## Assignment
Since pictures are not wanted, repeat only the text of the records, word for word.

## Supplied material

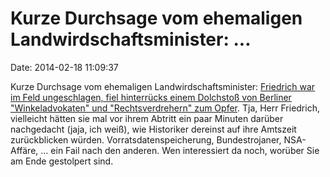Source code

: Kurze Durchsage vom ehemaligen Landwirdschaftsminister: \...
============================================================

Date: 2014-02-18 11:09:37

Kurze Durchsage vom ehemaligen Landwirdschaftsminister: [Friedrich war
im Feld ungeschlagen, fiel hinterrücks einem Dolchstoß von Berliner
\"Winkeladvokaten\" und \"Rechtsverdrehern\" zum
Opfer](http://spiegel.de/article.do?id=954096). Tja, Herr Friedrich,
vielleicht hätten sie mal vor ihrem Abtritt ein paar Minuten darüber
nachgedacht (jaja, ich weiß), wie Historiker dereinst auf ihre Amtszeit
zurückblicken würden. Vorratsdatenspeicherung, Bundestrojaner,
NSA-Affäre, ... ein Fail nach den anderen. Wen interessiert da noch,
worüber Sie am Ende gestolpert sind.
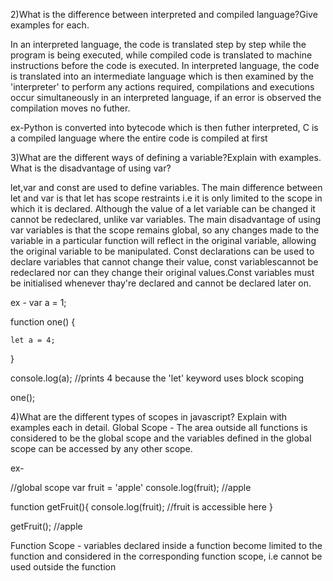 

2)What is the difference between interpreted and compiled language?Give examples for each.

In an interpreted language, the code is translated step by step while the program is being executed, while compiled code is translated to machine instructions before the code is executed.
In interpreted language, the code is translated into an intermediate language which is then examined by the 'interpreter' to perform any actions required, compilations and executions occur simultaneously in an interpreted language, if an error is observed the compilation moves no futher.

ex-Python is converted into bytecode which is then futher interpreted, C is a compiled language where the entire code is compiled at first

3)What are the different ways of defining a variable?Explain with examples. What is the disadvantage of using var?

let,var and const are used to define variables. The main difference between let and var is that let has scope restraints i.e it is only limited to the scope in which it is declared. Although the value of a let variable can be changed it cannot be redeclared, unlike var variables. The main disadvantage of using var variables is that the scope remains global, so any changes made to the variable in a particular function will reflect in the original variable, allowing the original variable to be manipulated. Const declarations can be used to declare variables that cannot change their value, const variablescannot be redeclared nor can they change their original values.Const variables must be initialised whenever thay're declared and cannot be declared later on.

ex -
var a = 1;

function one() {
  
    let a = 4;
  
}

console.log(a); //prints 4 because the 'let' keyword uses block scoping

one();

4)What are the different types of scopes in javascript? Explain with examples each in detail.
Global Scope -
The area outside all functions is considered to be the global scope and the variables defined in the global scope can be accessed by any other scope.

ex-

//global scope
var fruit = 'apple'
console.log(fruit);        //apple

function getFruit(){
    console.log(fruit);    //fruit is accessible here
}

getFruit();                //apple

Function Scope -
variables declared inside a function become limited to the function and considered in the corresponding function scope, i.e cannot be used outside the function 

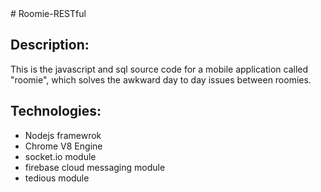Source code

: <snippet>
  <content>
# Roomie-RESTful

## Description: 
This is the javascript and sql source code for a mobile application called "roomie", which solves the awkward day to day issues between roomies.

## Technologies:
* Nodejs framewrok
* Chrome V8 Engine
* socket.io module
* firebase cloud messaging module
* tedious module

</content>
  <tabTrigger></tabTrigger>
</snippet>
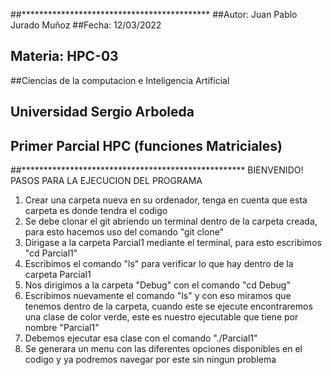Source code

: 
##*******************************************
 ##Autor: Juan Pablo Jurado Muñoz
 ##Fecha: 12/03/2022
 ## Materia: HPC-03
 ##Ciencias de la computacion e Inteligencia Artificial
 ## Universidad Sergio Arboleda
 ## Primer Parcial HPC (funciones Matriciales)
 ##***************************************************
BIENVENIDO!
PASOS PARA LA EJECUCION DEL PROGRAMA
1. Crear una carpeta nueva en su ordenador, tenga en cuenta que esta carpeta es donde tendra el codigo
2. Se debe clonar el git abriendo un terminal dentro de la carpeta creada, para esto hacemos uso del comando "git clone"
3. Dirigase a la carpeta Parcial1 mediante el terminal, para esto escribimos "cd Parcial1"
4. Escribimos el comando "ls" para verificar lo que hay dentro de la carpeta Parcial1
5. Nos dirigimos a la carpeta "Debug" con el comando "cd Debug"
6. Escribimos nuevamente el comando "ls" y con eso miramos que tenemos dentro de la carpeta, cuando este se ejecute encontraremos una clase de color verde, este es nuestro ejecutable que tiene por nombre "Parcial1"
7. Debemos ejecutar esa clase con el comando "./Parcial1"
8. Se generara un menu con las diferentes opciones disponibles en el codigo y ya podremos navegar por este sin ningun problema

## Answer to this problem
Source code

: Kurze Durchsage vom ehemaligen Landwirdschaftsminister: \...
============================================================

Date: 2014-02-18 11:09:37

Kurze Durchsage vom ehemaligen Landwirdschaftsminister: [Friedrich war
im Feld ungeschlagen, fiel hinterrücks einem Dolchstoß von Berliner
\"Winkeladvokaten\" und \"Rechtsverdrehern\" zum
Opfer](http://spiegel.de/article.do?id=954096). Tja, Herr Friedrich,
vielleicht hätten sie mal vor ihrem Abtritt ein paar Minuten darüber
nachgedacht (jaja, ich weiß), wie Historiker dereinst auf ihre Amtszeit
zurückblicken würden. Vorratsdatenspeicherung, Bundestrojaner,
NSA-Affäre, ... ein Fail nach den anderen. Wen interessiert da noch,
worüber Sie am Ende gestolpert sind.

2)What is the difference between interpreted and compiled language?Give examples for each.

In an interpreted language, the code is translated step by step while the program is being executed, while compiled code is translated to machine instructions before the code is executed.
In interpreted language, the code is translated into an intermediate language which is then examined by the 'interpreter' to perform any actions required, compilations and executions occur simultaneously in an interpreted language, if an error is observed the compilation moves no futher.

ex-Python is converted into bytecode which is then futher interpreted, C is a compiled language where the entire code is compiled at first

3)What are the different ways of defining a variable?Explain with examples. What is the disadvantage of using var?

let,var and const are used to define variables. The main difference between let and var is that let has scope restraints i.e it is only limited to the scope in which it is declared. Although the value of a let variable can be changed it cannot be redeclared, unlike var variables. The main disadvantage of using var variables is that the scope remains global, so any changes made to the variable in a particular function will reflect in the original variable, allowing the original variable to be manipulated. Const declarations can be used to declare variables that cannot change their value, const variablescannot be redeclared nor can they change their original values.Const variables must be initialised whenever thay're declared and cannot be declared later on.

ex -
var a = 1;

function one() {
  
    let a = 4;
  
}

console.log(a); //prints 4 because the 'let' keyword uses block scoping

one();

4)What are the different types of scopes in javascript? Explain with examples each in detail.
Global Scope -
The area outside all functions is considered to be the global scope and the variables defined in the global scope can be accessed by any other scope.

ex-

//global scope
var fruit = 'apple'
console.log(fruit);        //apple

function getFruit(){
    console.log(fruit);    //fruit is accessible here
}

getFruit();                //apple

Function Scope -
variables declared inside a function become limited to the function and considered in the corresponding function scope, i.e cannot be used outside the function 

Source code

: <snippet>
  <content>
# Roomie-RESTful

## Description: 
This is the javascript and sql source code for a mobile application called "roomie", which solves the awkward day to day issues between roomies.

## Technologies:
* Nodejs framewrok
* Chrome V8 Engine
* socket.io module
* firebase cloud messaging module
* tedious module

</content>
  <tabTrigger></tabTrigger>
</snippet>
Source code

: 
##*******************************************
 ##Autor: Juan Pablo Jurado Muñoz
 ##Fecha: 12/03/2022
 ## Materia: HPC-03
 ##Ciencias de la computacion e Inteligencia Artificial
 ## Universidad Sergio Arboleda
 ## Primer Parcial HPC (funciones Matriciales)
 ##***************************************************
BIENVENIDO!
PASOS PARA LA EJECUCION DEL PROGRAMA
1. Crear una carpeta nueva en su ordenador, tenga en cuenta que esta carpeta es donde tendra el codigo
2. Se debe clonar el git abriendo un terminal dentro de la carpeta creada, para esto hacemos uso del comando "git clone"
3. Dirigase a la carpeta Parcial1 mediante el terminal, para esto escribimos "cd Parcial1"
4. Escribimos el comando "ls" para verificar lo que hay dentro de la carpeta Parcial1
5. Nos dirigimos a la carpeta "Debug" con el comando "cd Debug"
6. Escribimos nuevamente el comando "ls" y con eso miramos que tenemos dentro de la carpeta, cuando este se ejecute encontraremos una clase de color verde, este es nuestro ejecutable que tiene por nombre "Parcial1"
7. Debemos ejecutar esa clase con el comando "./Parcial1"
8. Se generara un menu con las diferentes opciones disponibles en el codigo y ya podremos navegar por este sin ningun problema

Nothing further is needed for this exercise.